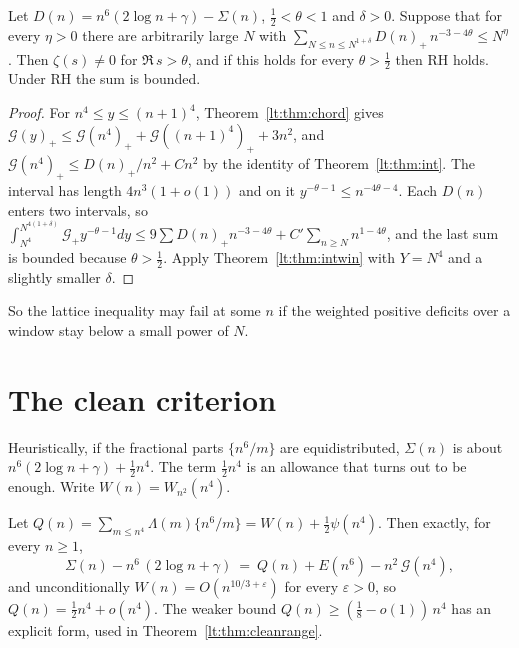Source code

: \begin{theorem}\label{lt:thm:mean}
Let $D(n)=n^6(2\log n+\gamma)-\Sigma(n)$, $\tfrac12<\theta<1$ and $\delta>0$. Suppose that for every $\eta>0$ there are arbitrarily large $N$ with $\sum_{N\le n\le N^{1+\delta}}D(n)_+\,n^{-3-4\theta}\le N^\eta$. Then $\zeta(s)\ne0$ for $\Re\,s>\theta$, and if this holds for every $\theta>\tfrac12$ then RH holds. Under RH the sum is bounded.
\end{theorem}

\begin{proof}
For $n^4\le y\le(n+1)^4$, Theorem~\ref{lt:thm:chord} gives $\mathcal G(y)_+\le\mathcal G(n^4)_++\mathcal G((n+1)^4)_++3n^2$, and $\mathcal G(n^4)_+\le D(n)_+/n^2+Cn^2$ by the identity of Theorem~\ref{lt:thm:int}. The interval has length $4n^3(1+o(1))$ and on it $y^{-\theta-1}\le n^{-4\theta-4}$. Each $D(n)$ enters two intervals, so $\int_{N^4}^{N^{4(1+\delta)}}\mathcal G_+y^{-\theta-1}dy\le9\sum D(n)_+n^{-3-4\theta}+C'\sum_{n\ge N}n^{1-4\theta}$, and the last sum is bounded because $\theta>\tfrac12$. Apply Theorem~\ref{lt:thm:intwin} with $Y=N^4$ and a slightly smaller $\delta$.
\end{proof}

So the lattice inequality may fail at some $n$ if the weighted positive deficits over a window stay below a small power of $N$.

\section{The clean criterion}\label{lt:sec:clean}
Heuristically, if the fractional parts $\{n^6/m\}$ are equidistributed, $\Sigma(n)$ is about $n^6(2\log n+\gamma)+\tfrac12n^4$. The term $\tfrac12n^4$ is an allowance that turns out to be enough. Write $W(n)=W_{n^2}(n^4)$.

\begin{proposition}\label{lt:prop:deficit}
Let $Q(n)=\sum_{m\le n^4}\Lambda(m)\{n^6/m\}=W(n)+\tfrac12\psi(n^4)$. Then exactly, for every $n\ge1$,
\[
\Sigma(n)-n^6\,(2\log n+\gamma)\ =\ Q(n)+E(n^6)-n^2\,\mathcal G(n^4),
\]
and unconditionally $W(n)=O(n^{10/3+\varepsilon})$ for every $\varepsilon>0$, so $Q(n)=\tfrac12n^4+o(n^4)$. The weaker bound $Q(n)\ge(\tfrac18-o(1))\,n^4$ has an explicit form, used in Theorem~\ref{lt:thm:cleanrange}.
\end{proposition}

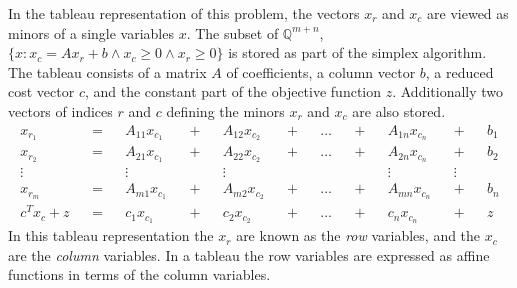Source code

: \documentclass[11pt]{article} %
\begin{document}
In the tableau representation of this problem, the vectors $x_r$ and $x_c$ are viewed as minors of a single variables $x$. The subset of $\mathbb{Q}^{m+n}$, $\{x : x_c = Ax_r + b \wedge x_c \ge 0 \wedge x_r \ge 0\}$ is stored as part of the simplex algorithm. The tableau consists of a matrix $A$ of coefficients, a column vector $b$, a reduced cost vector $c$, and the constant part of the objective function $z$. Additionally two vectors of indices $r$ and $c$ defining the minors $x_r$ and $x_c$ are also stored.
\begin{equation}
  \begin{aligned}
    x_{r_1} && = && A_{11}x_{c_1} && + && A_{12}x_{c_2} && + && \dots && + && A_{1n}x_{c_n} && + && b_1 \\
    x_{r_2} && = && A_{21}x_{c_1} && + && A_{22}x_{c_2} && + && \dots && + && A_{2n}x_{c_n} && + && b_2 \\
    \vdots && && \vdots && && \vdots && && && && \vdots && \vdots \\
    x_{r_m} && = && A_{m1}x_{c_1} && + && A_{m2}x_{c_2} && + && \dots && + && A_{mn}x_{c_n} && + && b_n \\
    c^Tx_c + z && = && c_1x_{c_1} && + && c_2x_{c_2} && + && \dots && + && c_nx_{c_n} && + && z
  \end{aligned}
\end{equation}
In this tableau representation the $x_r$ are known as the \textit{row} variables, and the $x_c$ are the \textit{column} variables. In a tableau the row variables are expressed as affine functions in terms of the column variables.
\end{document}
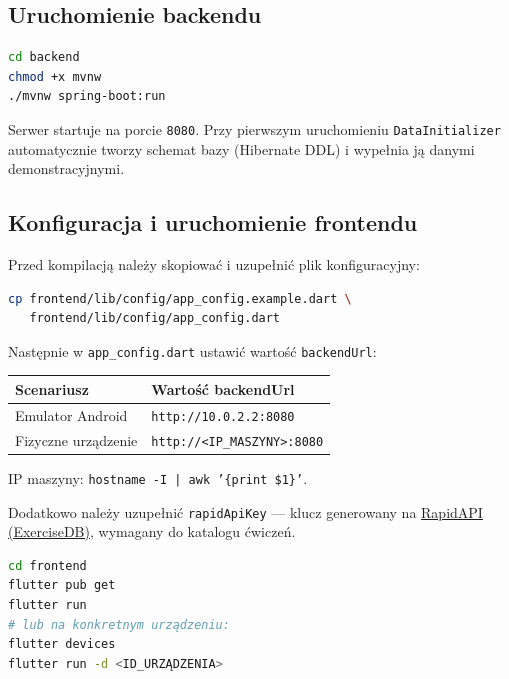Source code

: \documentclass[12pt,a4paper]{article}
\begin{document}
\subsection{Uruchomienie backendu}

\begin{lstlisting}[language=bash, caption={Uruchomienie serwera Spring Boot}]
cd backend
chmod +x mvnw
./mvnw spring-boot:run
\end{lstlisting}

Serwer startuje na porcie \texttt{8080}. Przy pierwszym uruchomieniu \texttt{DataInitializer} automatycznie tworzy schemat bazy (Hibernate DDL) i wypełnia ją danymi demonstracyjnymi.

\subsection{Konfiguracja i uruchomienie frontendu}

Przed kompilacją należy skopiować i uzupełnić plik konfiguracyjny:
\begin{lstlisting}[language=bash, caption={Konfiguracja pliku app\_config.dart}]
cp frontend/lib/config/app_config.example.dart \
   frontend/lib/config/app_config.dart
\end{lstlisting}

Następnie w \texttt{app\_config.dart} ustawić wartość \texttt{backendUrl}:

\begin{center}
\begin{tabular}{ll}
  \toprule
  \textbf{Scenariusz} & \textbf{Wartość backendUrl} \\
  \midrule
  Emulator Android   & \texttt{http://10.0.2.2:8080} \\
  Fizyczne urządzenie & \texttt{http://<IP\_MASZYNY>:8080} \\
  \bottomrule
\end{tabular}
\end{center}

IP maszyny: \texttt{hostname -I | awk '\{print \$1\}'}.

Dodatkowo należy uzupełnić \texttt{rapidApiKey} --- klucz generowany na \href{https://rapidapi.com/justin-tooke/api/exercisedb}{RapidAPI (ExerciseDB)}, wymagany do katalogu ćwiczeń.

\begin{lstlisting}[language=bash, caption={Kompilacja i uruchomienie frontendu}]
cd frontend
flutter pub get
flutter run
# lub na konkretnym urządzeniu:
flutter devices
flutter run -d <ID_URZĄDZENIA>
\end{lstlisting}
\end{document}
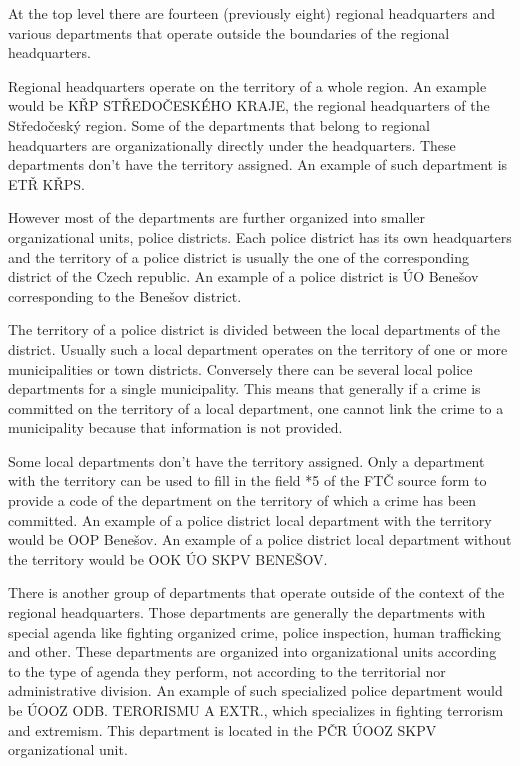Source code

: At the top level there are fourteen (previously eight) regional headquarters and various departments that operate outside the boundaries of the regional headquarters.

Regional headquarters operate on the territory of a whole region.
An example would be KŘP STŘEDOČESKÉHO KRAJE, the regional headquarters of the Středočeský region.
Some of the departments that belong to regional headquarters are organizationally directly under the headquarters. These departments don't have the territory assigned.
An example of such department is ETŘ KŘPS.

However most of the departments are further organized into smaller organizational units, police districts.
Each police district has its own headquarters and the territory of a police district is usually the one of the corresponding district of the Czech republic.
An example of a police district is ÚO Benešov corresponding to the Benešov district.

The territory of a police district is divided between the local departments of the district. Usually such a local department operates on the territory of one or more municipalities or town districts.
Conversely there can be several local police departments for a single municipality.
This means that generally if a crime is committed on the territory of a local department, one cannot link the crime to a municipality because that information is not provided.

Some local departments don't have the territory assigned.
Only a department with the territory can be used to fill in the field *5 of the FTČ source form to provide a code of the department on the territory of which a crime has been committed.
An example of a police district local department with the territory would be OOP Benešov.
An example of a police district local department without the territory would be OOK ÚO SKPV BENEŠOV.

There is another group of departments that operate outside of the context of the regional headquarters.
Those departments are generally the departments with special agenda like fighting organized crime, police inspection, human trafficking and other.
These departments are organized into organizational units according to the type of agenda they perform, not according to the territorial nor administrative division.
An example of such specialized police department would be ÚOOZ ODB. TERORISMU A EXTR., which specializes in fighting terrorism and extremism. This department is located in the PČR ÚOOZ SKPV organizational unit.

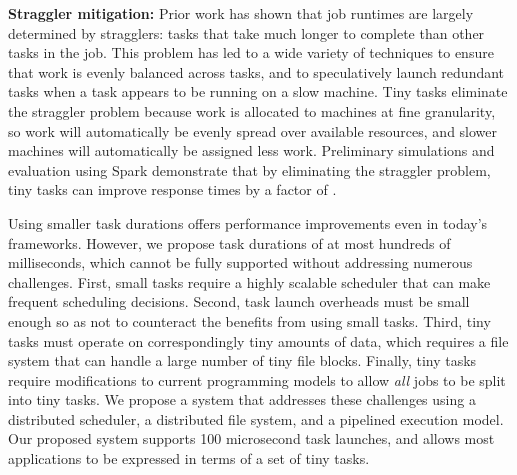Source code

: \vspace{4pt}\noindent\textbf{Straggler mitigation:}
Prior work has shown that job runtimes are largely determined by
stragglers: tasks that take much longer to complete than other tasks in the
job. This problem has led to a wide variety of techniques to ensure that
work is evenly balanced across tasks, and to speculatively launch
redundant tasks when a task appears to be running on a slow machine.
Tiny tasks eliminate the straggler problem because work is allocated to
machines at fine granularity, so work will automatically be evenly spread
over available resources, and slower machines will automatically be assigned
less work. Preliminary simulations and evaluation using Spark demonstrate
that by eliminating the straggler problem, tiny tasks can improve response
times by a factor of .


Using smaller task durations offers performance improvements even in
today's frameworks.  However, we propose task durations of at most
hundreds of milliseconds, which cannot be fully supported without addressing
numerous challenges. First, small tasks require a highly scalable scheduler
that can make frequent scheduling decisions. Second,
task launch overheads must be small enough so as not to counteract the
benefits from using small tasks.
Third, tiny tasks must operate on correspondingly tiny amounts
of data, which requires a file system that can handle a large number of tiny
file blocks. Finally, tiny tasks require modifications to current programming
models to allow \emph{all} jobs to be split into tiny tasks. We propose a system
that addresses these challenges using a distributed scheduler, a distributed
file system, and a pipelined execution model. Our proposed system supports
100 microsecond task launches, and allows most applications to be
expressed in terms of a set of tiny tasks.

+-------+

Problem requirements
Would you retype exactly the lines above, from the line with "over available resources, and" to the line with "durations of at most", with both end lines kept and nothing more?

Finished exercise
over available resources, and slower machines will automatically be assigned
less work. Preliminary simulations and evaluation using Spark demonstrate
that by eliminating the straggler problem, tiny tasks can improve response
times by a factor of .


Using smaller task durations offers performance improvements even in
today's frameworks.  However, we propose task durations of at most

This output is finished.